Researchers at Universidad Carlos III de Madrid (UC3M) have conducted a study on bolted joints that are used in aeronautical structures. They have found that an optimum force needs to be applied that can enable the structures to resist temperature changes in airplanes. This improvement can enhance the safety, weight and design of an aircraft.
The aircraft’s large structural components features various elements, which are self-assembled using a range of processes, including adhesive or mechanical bonding and soldering. Mechanical bonding is a widely used technique in composite-based components. The Airbus 380’s wing is made of more than 30,000 elements such as washers, nuts and screws with nearly 750,000 bolted joints. The joints produce a weak spot that can lead to element damage and increase the aircraft’s weight, thereby increasing the operating cost of the aircraft. These issues led to the initiation of the UC3M’s research project.
UC3M scientists have developed a mathematical model to examine the influence of bolt force and temperature ranging from -50ºC to 90ºC. The major problem identified by the researchers was the carbon fiber plates that get crushed over the bolt shaft by low torque levels or low temperature. Reduced panel volume and torque effect is observed at -50ºC. Hence, the bolted joints that are subjected to such temperatures need to have a higher torque level for maintaining the effect at even low temperatures. When both torque and temperature are high, the panels produced from composite materials might break.

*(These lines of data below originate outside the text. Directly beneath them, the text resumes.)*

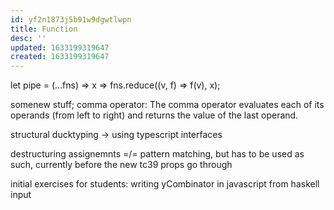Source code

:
 ```yaml
---
id: yf2n1873j5b91w9dgwtlwpn
title: Function
desc: ''
updated: 1633199319647
created: 1633199319647
---
```


let pipe = (...fns) => x => fns.reduce((v, f) => f(v), x);

somenew stuff; comma operator:
The comma operator evaluates each of its operands (from left to right) and returns the value of the last operand.

structural ducktyping -> using typescript interfaces

destructuring assignemnts =/= pattern matching, but has to be used as such, currently before the new tc39 props go through

initial exercises for students: writing yCombinator in javascript from haskell input
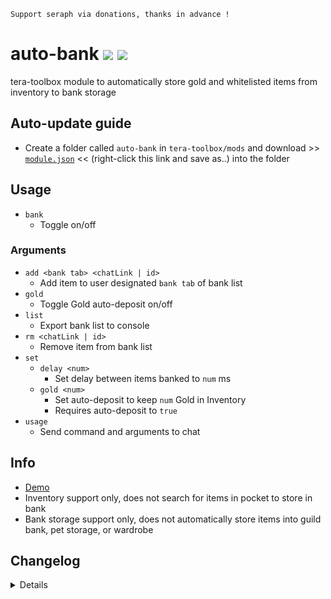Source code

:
 ```
Support seraph via donations, thanks in advance !
```

# auto-bank [![](https://img.shields.io/badge/paypal-donate-333333.svg?colorA=0070BA&colorB=333333)](https://www.paypal.me/seraphinush) [![](https://img.shields.io/badge/patreon-pledge-333333.svg?colorA=F96854&colorB=333333)](https://www.patreon.com/seraphinush)
tera-toolbox module to automatically store gold and whitelisted items from inventory to bank storage

## Auto-update guide
- Create a folder called `auto-bank` in `tera-toolbox/mods` and download >> [`module.json`](https://raw.githubusercontent.com/seraphinush-gaming/auto-bank/master/module.json) << (right-click this link and save as..) into the folder

## Usage
- `bank`
  - Toggle on/off
### Arguments
- `add <bank tab> <chatLink | id>`
  - Add item to user designated `bank tab` of bank list
- `gold`
  - Toggle Gold auto-deposit on/off
- `list`
  - Export bank list to console
- `rm <chatLink | id>`
  - Remove item from bank list
- `set`
  - `delay <num>`
    - Set delay between items banked to `num` ms
  - `gold <num>`
    - Set auto-deposit to keep `num` Gold in Inventory
    - Requires auto-deposit to `true`
- `usage`
  - Send command and arguments to chat

## Info
- [Demo](https://streamable.com/zs550j)
- Inventory support only, does not search for items in pocket to store in bank
- Bank storage support only, does not automatically store items into guild bank, pet storage, or wardrobe

## Changelog
<details>

    1.02
    - Added `gold` option
    1.01
    - Added `usage` option
    1.00
    - Initial online commit

</details>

The research can optimize the design of bolted joints and reduce safety coefficients. This would result in reduced structural weight, fuel consumption and environmental impact. In addition, the operation costs of the airplane can be reduced.
The Mechanical Engineering Department’s Mechanical and Biomechanical Component Manufacturing and Design Technology section and the Department of Advanced Materials Mechanics collaborated to carry out the study.